I Read Books! Bartleby the Scrivener

This semester I'm taking a class called Law and Literature. Our first assignment was Billy Budd and Bartleby the Scrivener, both written by Herman Melville. Somehow I've never become a Melville fan, even though I love nautical stories and maritime history (and have read most of David Cordingly's books on the subject, which I highly recommend). Maybe it's the fact that the stories move so slowly, or that they are so allegorical as to become uninteresting to me. Anyway, here are the thoughts I wrote for our first assignment:

When I read these stories, I was home for vacation. My father asked me what “Bartleby the Scrivener” was about. “Well, it’s about a copy clerk in a law office who does nothing, but his boss feels awkward and doesn’t fire him, and then the clerk dies,” I replied.

Perhaps I was being too harsh in describing the story so simplistically, but I found the story quite dull and Bartleby unsympathetic. The narrator went out of his way to say that Bartleby was irreproachably honest and decent, but I was unconvinced. The narrator claimed to be irritated and repulsed by Bartleby because he was a lost soul and pity was no longer helpful, but I think my dislike of Bartleby came from a different source – what, though, was hard to determine.

Perhaps I am just not as curious about Bartleby as the Lawyer was. I did not wonder where Bartleby came from or what his story was – I just wondered what was the point. And a paragraph at the end did not serve to satisfy or even whet my appetite. So . . . Bartleby was a dead letter personified? He was dead inside? He was just extremely dissatisfied with his job? Perhaps I’m not smart enough to get it, but that still doesn’t make me care about a character so impassive and unchangeable.

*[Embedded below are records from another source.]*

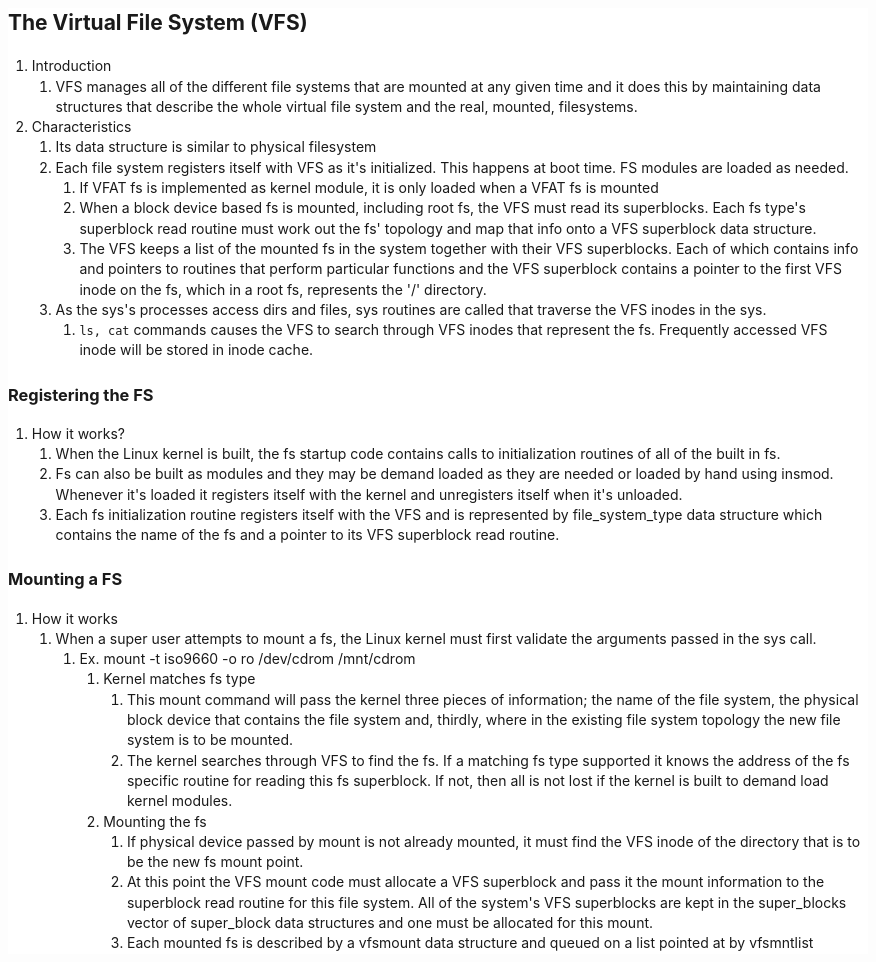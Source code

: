 
## The Virtual File System (VFS)
1. Introduction
    1. VFS manages all of the different file systems that are mounted at any given time and it does this by maintaining data structures that describe the whole virtual file system and the real, mounted, filesystems.
2. Characteristics
    1. Its data structure is similar to physical filesystem
    2. Each file system registers itself with VFS as it's initialized. This happens at boot time. FS modules are loaded as needed.
        1. If VFAT fs is implemented as kernel module, it is only loaded when a VFAT fs is mounted
        2. When a block device based fs is mounted, including root fs, the VFS must read its superblocks. Each fs type's superblock read routine must work out the fs' topology and map that info onto a VFS superblock data structure.
        3. The VFS keeps a list of the mounted fs in the system together with their VFS superblocks. Each of which contains info and pointers to routines that perform particular functions and the VFS superblock contains a pointer to the first VFS inode on the fs, which in a root fs, represents the '/' directory.
    3. As the sys's processes access dirs and files, sys routines are called that traverse the VFS inodes in the sys.
        1. `ls, cat`  commands causes the VFS to search through VFS inodes that represent the fs. Frequently accessed VFS inode will be stored in inode cache.

### Registering the FS
1. How it works?
    1. When the Linux kernel is built, the fs startup code contains calls to initialization routines of all of the built in fs.
    2. Fs can also be built as modules and they may be demand loaded as they are needed or loaded by hand using insmod. Whenever it's loaded it registers itself with the kernel and unregisters itself when it's unloaded.
    3. Each fs initialization routine registers itself with the VFS and is represented by file_system_type data structure which contains the name of the fs and a pointer to its VFS superblock read routine.

### Mounting a FS
1. How it works
    1. When a super user attempts to mount a fs, the Linux kernel must first validate the arguments passed in the sys call.
        1. Ex. mount -t iso9660 -o ro /dev/cdrom /mnt/cdrom
            1. Kernel matches fs type
                1. This mount command will pass the kernel three pieces of information; the name of the file system, the physical block device that contains the file system and, thirdly, where in the existing file system topology the new file system is to be mounted.
                2. The kernel searches through VFS to find the fs. If a matching fs type supported it knows the address of the fs specific routine for reading this fs superblock. If not, then all is not lost if the kernel is built to demand load kernel modules.
            2. Mounting the fs
                1. If physical device passed by mount is not already mounted, it must find the VFS inode of the directory that is to be the new fs mount point.
                2. At this point the VFS mount code must allocate a VFS superblock and pass it the mount information to the superblock read routine for this file system. All of the system's VFS superblocks are kept in the super_blocks vector of super_block data structures and one must be allocated for this mount. 
                3. Each mounted fs is described by a vfsmount data structure and queued on a list pointed at by vfsmntlist
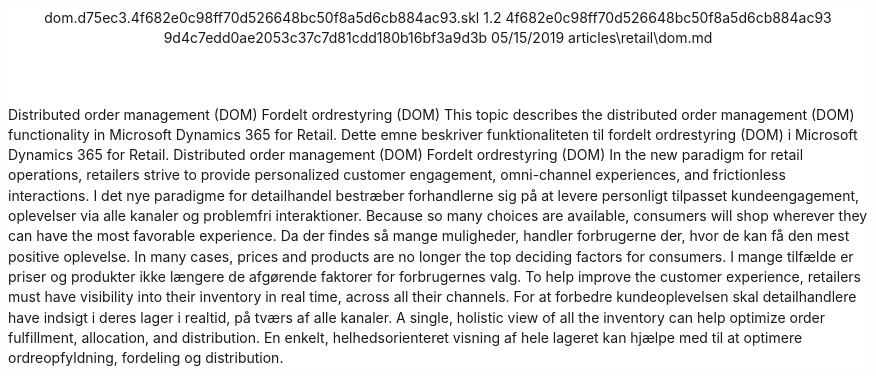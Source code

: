 <?xml version="1.0" encoding="UTF-8"?>
<xliff xmlns:logoport="urn:logoport:xliffeditor:xliff-extras:1.0" xmlns:tilt="urn:logoport:xliffeditor:tilt-non-translatables:1.0" xmlns:xsi="http://www.w3.org/2001/XMLSchema-instance" xmlns="urn:oasis:names:tc:xliff:document:1.2" xmlns:xliffext="urn:microsoft:content:schema:xliffextensions" version="1.2" xsi:schemaLocation="urn:oasis:names:tc:xliff:document:1.2 xliff-core-1.2-transitional.xsd">
  <file datatype="xml" source-language="en-US" original="dom.md" target-language="da-DK">
    <header>
      <tool tool-company="Microsoft" tool-version="1.0-7889195" tool-name="mdxliff" tool-id="mdxliff"/>
      <xliffext:skl_file_name>dom.d75ec3.4f682e0c98ff70d526648bc50f8a5d6cb884ac93.skl</xliffext:skl_file_name>
      <xliffext:version>1.2</xliffext:version>
      <xliffext:ms.openlocfilehash>4f682e0c98ff70d526648bc50f8a5d6cb884ac93</xliffext:ms.openlocfilehash>
      <xliffext:ms.sourcegitcommit>9d4c7edd0ae2053c37c7d81cdd180b16bf3a9d3b</xliffext:ms.sourcegitcommit>
      <xliffext:ms.lasthandoff>05/15/2019</xliffext:ms.lasthandoff>
      <xliffext:ms.openlocfilepath>articles\retail\dom.md</xliffext:ms.openlocfilepath>
    </header>
    <body>
      <group extype="content" id="content">
        <trans-unit xml:space="preserve" translate="yes" id="101" restype="x-metadata">
          <source>Distributed order management (DOM)</source>
        <target logoport:matchpercent="101" state="translated" state-qualifier="leveraged-tm">Fordelt ordrestyring (DOM)</target></trans-unit>
        <trans-unit xml:space="preserve" translate="yes" id="102" restype="x-metadata">
          <source>This topic describes the distributed order management (DOM) functionality in Microsoft Dynamics 365 for Retail.</source>
        <target logoport:matchpercent="101" state="translated" state-qualifier="leveraged-tm">Dette emne beskriver funktionaliteten til fordelt ordrestyring (DOM) i Microsoft Dynamics 365 for Retail.</target></trans-unit>
        <trans-unit xml:space="preserve" translate="yes" id="103">
          <source>Distributed order management (DOM)</source>
        <target logoport:matchpercent="101" state="translated" state-qualifier="leveraged-tm">Fordelt ordrestyring (DOM)</target></trans-unit>
        <trans-unit xml:space="preserve" translate="yes" id="104">
          <source>In the new paradigm for retail operations, retailers strive to provide personalized customer engagement, omni-channel experiences, and frictionless interactions.</source>
        <target logoport:matchpercent="101" state="translated" state-qualifier="leveraged-tm">I det nye paradigme for detailhandel bestræber forhandlerne sig på at levere personligt tilpasset kundeengagement, oplevelser via alle kanaler og problemfri interaktioner.</target></trans-unit>
        <trans-unit xml:space="preserve" translate="yes" id="105">
          <source>Because so many choices are available, consumers will shop wherever they can have the most favorable experience.</source>
        <target logoport:matchpercent="101" state="translated" state-qualifier="leveraged-tm">Da der findes så mange muligheder, handler forbrugerne der, hvor de kan få den mest positive oplevelse.</target></trans-unit>
        <trans-unit xml:space="preserve" translate="yes" id="106">
          <source>In many cases, prices and products are no longer the top deciding factors for consumers.</source>
        <target logoport:matchpercent="101" state="translated" state-qualifier="leveraged-tm">I mange tilfælde er priser og produkter ikke længere de afgørende faktorer for forbrugernes valg.</target></trans-unit>
        <trans-unit xml:space="preserve" translate="yes" id="107">
          <source>To help improve the customer experience, retailers must have visibility into their inventory in real time, across all their channels.</source>
        <target logoport:matchpercent="101" state="translated" state-qualifier="leveraged-tm">For at forbedre kundeoplevelsen skal detailhandlere have indsigt i deres lager i realtid, på tværs af alle kanaler.</target></trans-unit>
        <trans-unit xml:space="preserve" translate="yes" id="108">
          <source>A single, holistic view of all the inventory can help optimize order fulfillment, allocation, and distribution.</source>
        <target logoport:matchpercent="101" state="translated" state-qualifier="leveraged-tm">En enkelt, helhedsorienteret visning af hele lageret kan hjælpe med til at optimere ordreopfyldning, fordeling og distribution.</target></trans-unit>
        <trans-unit xml:space="preserve" translate="yes" id="109">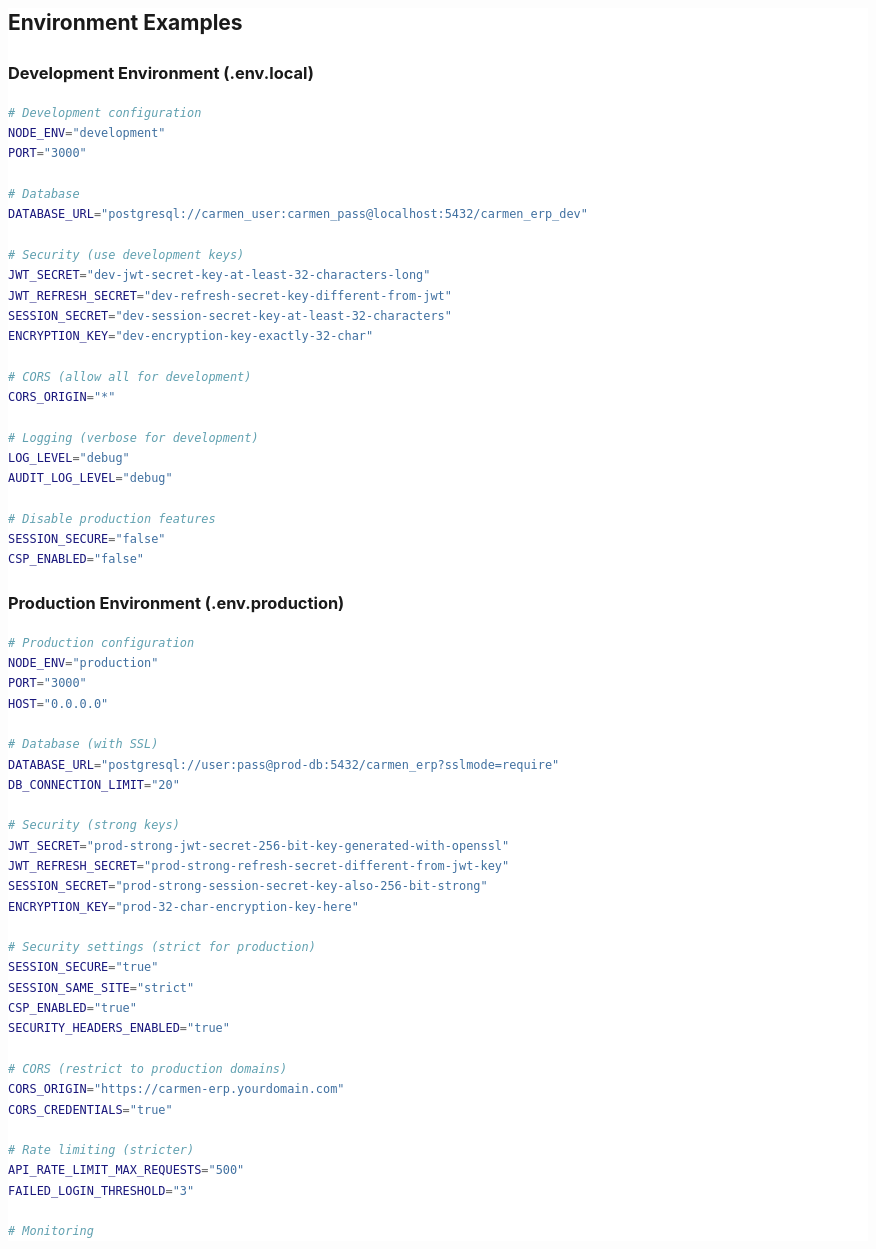 ## Environment Examples

### Development Environment (.env.local)

```bash
# Development configuration
NODE_ENV="development"
PORT="3000"

# Database
DATABASE_URL="postgresql://carmen_user:carmen_pass@localhost:5432/carmen_erp_dev"

# Security (use development keys)
JWT_SECRET="dev-jwt-secret-key-at-least-32-characters-long"
JWT_REFRESH_SECRET="dev-refresh-secret-key-different-from-jwt"
SESSION_SECRET="dev-session-secret-key-at-least-32-characters"
ENCRYPTION_KEY="dev-encryption-key-exactly-32-char"

# CORS (allow all for development)
CORS_ORIGIN="*"

# Logging (verbose for development)
LOG_LEVEL="debug"
AUDIT_LOG_LEVEL="debug"

# Disable production features
SESSION_SECURE="false"
CSP_ENABLED="false"
```

### Production Environment (.env.production)

```bash
# Production configuration
NODE_ENV="production"
PORT="3000"
HOST="0.0.0.0"

# Database (with SSL)
DATABASE_URL="postgresql://user:pass@prod-db:5432/carmen_erp?sslmode=require"
DB_CONNECTION_LIMIT="20"

# Security (strong keys)
JWT_SECRET="prod-strong-jwt-secret-256-bit-key-generated-with-openssl"
JWT_REFRESH_SECRET="prod-strong-refresh-secret-different-from-jwt-key"
SESSION_SECRET="prod-strong-session-secret-key-also-256-bit-strong"
ENCRYPTION_KEY="prod-32-char-encryption-key-here"

# Security settings (strict for production)
SESSION_SECURE="true"
SESSION_SAME_SITE="strict"
CSP_ENABLED="true"
SECURITY_HEADERS_ENABLED="true"

# CORS (restrict to production domains)
CORS_ORIGIN="https://carmen-erp.yourdomain.com"
CORS_CREDENTIALS="true"

# Rate limiting (stricter)
API_RATE_LIMIT_MAX_REQUESTS="500"
FAILED_LOGIN_THRESHOLD="3"

# Monitoring
```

The Lawyer attempted to be charitable towards his employee, and refused to fire him. Me, I felt no such charity: Bartleby didn’t seem infirm or so aged that he required compassion. Rather, he seemed to require a good shaking to get him to do something – anything! – for his own good. I felt like calling the police to remove him from the office might serve the same purpose as slapping someone who is being hysterical (Do people really do this? It make sense to me, but I’ve only seen it in the movies.).

Perhaps it is my youth that makes me so unfeeling towards copyist, while the Lawyer’s age gives him wisdom to see Bartleby as “the victim of innate and incurable disorder.” Or perhaps it is my all too American urge (encouraged by Harvard Law School) to value productivity above all else that gives me no pity for Bartleby, no inclination to cry out about the man and his symbolism for all humanity. The Lawyer himself is unambitious and has created “the cool tranquility of a snug retreat.” Even in my envy for that sort of life, I feel slight aversion to the Lawyer in his own complacency. How much further beyond aversion, then, do Bartleby and his inaction inspire? (And how much does it prove my point about American compulsion to productivity when Microsoft Word doesn’t recognize the word “unambitious?”)

My hope is that I would not be so unfeeling towards a real person – that I would feel some sort of compassion towards and interest in a real-life Bartleby. I hope that my disdain for Bartleby is for him as a character in a story. My movie-trained sensibilities were frustrated by a story that revolves around an immovable person. The other clerks were no exemplars of Puritan work ethic, but they interested and amused me because they did things. The Lawyer was unambitious, but I still respected him for his introspection and desire to do something, even if he decided on something so ridiculous as moving his offices in order to avoid his own clerk. Bartleby, on the other hand, was like a passive rock, and I felt that, like a rock, he didn’t warrant twenty pages of narration.